I also add my own implementation-specific proposal type, AdministratorAdd and AdministratorRemove, which respectively make a user an administrator and remove the administrator position from a user. These are explained further in the Administrator section.
Proposals are usually sent by members of the group, but some exceptions exist. For instance, the server provides an inactivity service which is authorised to propose member removal given a certain period of inactivity, set by the original group creator (and able to be updated without advancing the epoch). The inactivity service is registered within the external_senders list of the GroupContext.
Proposals can be sent as either public or private (encrypted) messages.

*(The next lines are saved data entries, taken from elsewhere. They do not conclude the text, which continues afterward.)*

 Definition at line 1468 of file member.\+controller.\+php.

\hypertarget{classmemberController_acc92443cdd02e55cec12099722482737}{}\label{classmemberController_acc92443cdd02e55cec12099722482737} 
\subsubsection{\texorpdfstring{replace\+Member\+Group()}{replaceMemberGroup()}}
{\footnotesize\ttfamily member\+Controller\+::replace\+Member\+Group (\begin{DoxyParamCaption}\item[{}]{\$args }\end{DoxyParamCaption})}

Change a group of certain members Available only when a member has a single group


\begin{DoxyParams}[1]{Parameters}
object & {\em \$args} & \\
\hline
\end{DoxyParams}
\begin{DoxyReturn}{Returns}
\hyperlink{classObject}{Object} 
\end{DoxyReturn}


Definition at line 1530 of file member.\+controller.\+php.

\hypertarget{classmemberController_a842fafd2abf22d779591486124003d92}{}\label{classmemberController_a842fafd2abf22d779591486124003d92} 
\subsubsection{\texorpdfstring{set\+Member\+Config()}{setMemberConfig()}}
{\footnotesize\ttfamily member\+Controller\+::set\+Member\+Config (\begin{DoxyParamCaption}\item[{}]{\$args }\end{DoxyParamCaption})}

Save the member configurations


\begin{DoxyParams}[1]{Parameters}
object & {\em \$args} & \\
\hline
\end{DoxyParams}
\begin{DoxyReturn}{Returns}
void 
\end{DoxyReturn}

It is preferred to send them as private messages, to reduce leakage about the group composition and other information. However, external proposals must be public, as external senders don't have the keys necessary to encrypt the messages to the group.
The action of proposals are not carried out until a commit containing the proposals is received.

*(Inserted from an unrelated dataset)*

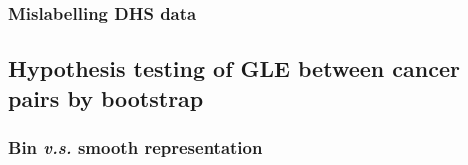 \subsubsection{Mislabelling DHS data}

\subsection{Hypothesis testing of GLE between cancer pairs by bootstrap}\label{methods:bootstrap}


\subsubsection{Bin \textit{v.s.} smooth representation}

Clients receive proposals, which are ordered into a proposal list. Once a client has observed valid proposals, it cannot send regular messages until those proposals are committed. This ensures that the proposals are swiftly checked and their changes applied, reducing the number of messages sent under a possibly compromised epoch. Proposal lists can only be turned into a valid commit if the individual proposals are all valid. If it contains multiple Update or Remove proposals about the same leaf, only one can be applied at a time. The committer chooses the Remove over any Updates. If there are only multiple Updates, the most recent one is chosen. A commit also cannot remove the committer, nor can a commiter approve an Update that they themselves initiated. If duplicate Add proposals are given, only one is committed.
A client organises the proposals into a valid proposal list and commits the changes, performing any updates needed to their view of the tree and GroupContext. The committer sends all members of the group for the next epoch any additional information they need to similarly update their view. Commits are labelled with the relevant epoch number so that clients can identify whether the commit matches the epoch they are in.
Multiple commit messages may be sent for the same epoch simultaneously. My implementation uses the "eventually consistent" model to resolve commits, which places less trust in the delivery system. When clients receive a commit, they pause sending new messages for a certain amount of time based on recorded network latency, to wait for new commits to arrive. Ties are broken deterministically. Commits which contain Removes are prioritised, and after that, commits which contain AdministratorRemoves. If two commits share part of their proposal list, the one with more proposals is prioritised, unless the extra proposals involve more Removes. Commits which contain ReInit proposals (ReInit proposals are always sent solo within a Commit) are always prioritised last. The other commit is rejected and its proposals may neeed to be proposed again.
In some cases, network partition may occur, either from an extremely laggy network or malicious denial or reordering of commit messages. If a group significantly diverges, then it can be recreated using ReInit proposals in one subgroup towards members of another subgroup. This may involve the resumption PSK to prove membership in the original group.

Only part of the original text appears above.